Knowing these answers is important because it parallels the question, “how do you start a sales conversation with your prospects?” How do you start the dialogue that will allow you to connect with the prospect to maximize the effectiveness of your sales and marketing? Pitch your USP and help them see why your business is unique. When you can create a sales conversation correctly, you maximize the number of prospects drawn into your message, your sales letter, or your sales video.
Standing Out From the Rest
With everyone resorting to digital marketing, how can a designer stand out against the competition? That’s the question I asked my colleague Ken Lewis, managing partner with Client Expander, a digital marketing agency that works exclusively with companies in the design industry. He graciously shared his insights from more than twenty years of helping his clients grow their businesses.
The first thing, Ken said, was to overcome your fear, uncertainty, and doubt. Marketing doesn’t guarantee results, but there are things you can do to market more effectively and get a better return for your marketing dollar. The most important thing is to be consistent. Create a marketing plan and then execute it faithfully and continuously. Over time, you will reap the rewards.
Key Elements to Successful Digital Marketing
- Presentation: provide a quality experience by presenting yourself well with quality images, a current, engaging, professional-looking website, and providing fresh content regularly.
- Optimization: be discoverable with targeted optimization strategies, including Search Engine Optimization (SEO) and Houzz/directory optimization.

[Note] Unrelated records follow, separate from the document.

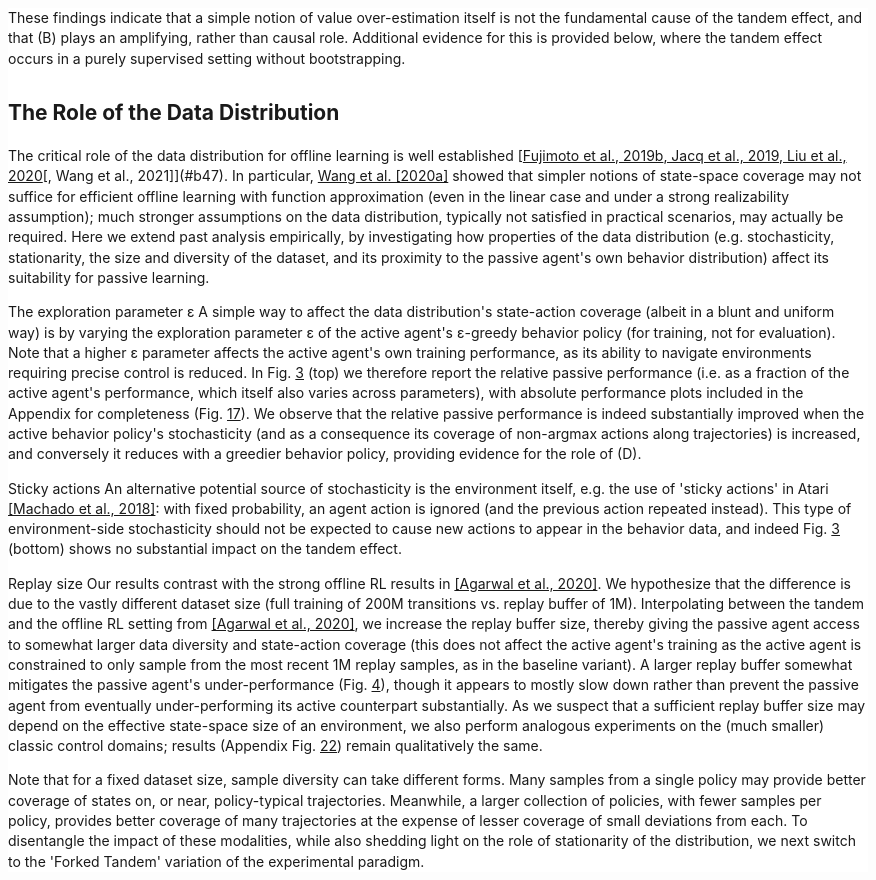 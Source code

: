 These findings indicate that a simple notion of value over-estimation itself is not the fundamental cause of the tandem effect, and that (B) plays an amplifying, rather than causal role. Additional evidence for this is provided below, where the tandem effect occurs in a purely supervised setting without bootstrapping.

## The Role of the Data Distribution

The critical role of the data distribution for offline learning is well established [[Fujimoto et al., 2019b](#)[, Jacq et al., 2019](#b20)[, Liu et al., 2020](#b29)[, Wang et al., 2021]](#b47). In particular, [Wang et al. [2020a]](#) showed that simpler notions of state-space coverage may not suffice for efficient offline learning with function approximation (even in the linear case and under a strong realizability assumption); much stronger assumptions on the data distribution, typically not satisfied in practical scenarios, may actually be required. Here we extend past analysis empirically, by investigating how properties of the data distribution (e.g. stochasticity, stationarity, the size and diversity of the dataset, and its proximity to the passive agent's own behavior distribution) affect its suitability for passive learning.

The exploration parameter ε A simple way to affect the data distribution's state-action coverage (albeit in a blunt and uniform way) is by varying the exploration parameter ε of the active agent's ε-greedy behavior policy (for training, not for evaluation). Note that a higher ε parameter affects the active agent's own training performance, as its ability to navigate environments requiring precise control is reduced. In Fig. [3](#fig_2) (top) we therefore report the relative passive performance (i.e. as a fraction of the active agent's performance, which itself also varies across parameters), with absolute performance plots included in the Appendix for completeness (Fig. [17](#fig_0)). We observe that the relative passive performance is indeed substantially improved when the active behavior policy's stochasticity (and as a consequence its coverage of non-argmax actions along trajectories) is increased, and conversely it reduces with a greedier behavior policy, providing evidence for the role of (D).

Sticky actions An alternative potential source of stochasticity is the environment itself, e.g. the use of 'sticky actions' in Atari [[Machado et al., 2018]](#b30): with fixed probability, an agent action is ignored (and the previous action repeated instead). This type of environment-side stochasticity should not be expected to cause new actions to appear in the behavior data, and indeed Fig. [3](#fig_2) (bottom) shows no substantial impact on the tandem effect.

Replay size Our results contrast with the strong offline RL results in [[Agarwal et al., 2020]](#b1). We hypothesize that the difference is due to the vastly different dataset size (full training of 200M  transitions vs. replay buffer of 1M). Interpolating between the tandem and the offline RL setting from [[Agarwal et al., 2020]](#b1), we increase the replay buffer size, thereby giving the passive agent access to somewhat larger data diversity and state-action coverage (this does not affect the active agent's training as the active agent is constrained to only sample from the most recent 1M replay samples, as in the baseline variant). A larger replay buffer somewhat mitigates the passive agent's under-performance (Fig. [4](#fig_3)), though it appears to mostly slow down rather than prevent the passive agent from eventually under-performing its active counterpart substantially. As we suspect that a sufficient replay buffer size may depend on the effective state-space size of an environment, we also perform analogous experiments on the (much smaller) classic control domains; results (Appendix Fig. [22](#fig_14)) remain qualitatively the same.

Note that for a fixed dataset size, sample diversity can take different forms. Many samples from a single policy may provide better coverage of states on, or near, policy-typical trajectories. Meanwhile, a larger collection of policies, with fewer samples per policy, provides better coverage of many trajectories at the expense of lesser coverage of small deviations from each. To disentangle the impact of these modalities, while also shedding light on the role of stationarity of the distribution, we next switch to the 'Forked Tandem' variation of the experimental paradigm.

- Promotion: be seen by your potential clients by creating and disseminating content through social media, email marketing, and blogs.
- Advertising: amplify your marketing efforts through highly targeted paid search and social media ads.
But there’s more to marketing than meets the eye. Marketing is a numbers game, and there is no guarantee how the numbers will turn out. You could send out a thousand direct mail pieces and not get any responses. Or you could select a small group of highly qualified prospects to contact personally and possibly gain several new clients. It is that uncertainty that makes marketing so challenging. Even if you are diligent about doing your research and crafting your pitch, you can never be sure if you are reaching the right person at the right time.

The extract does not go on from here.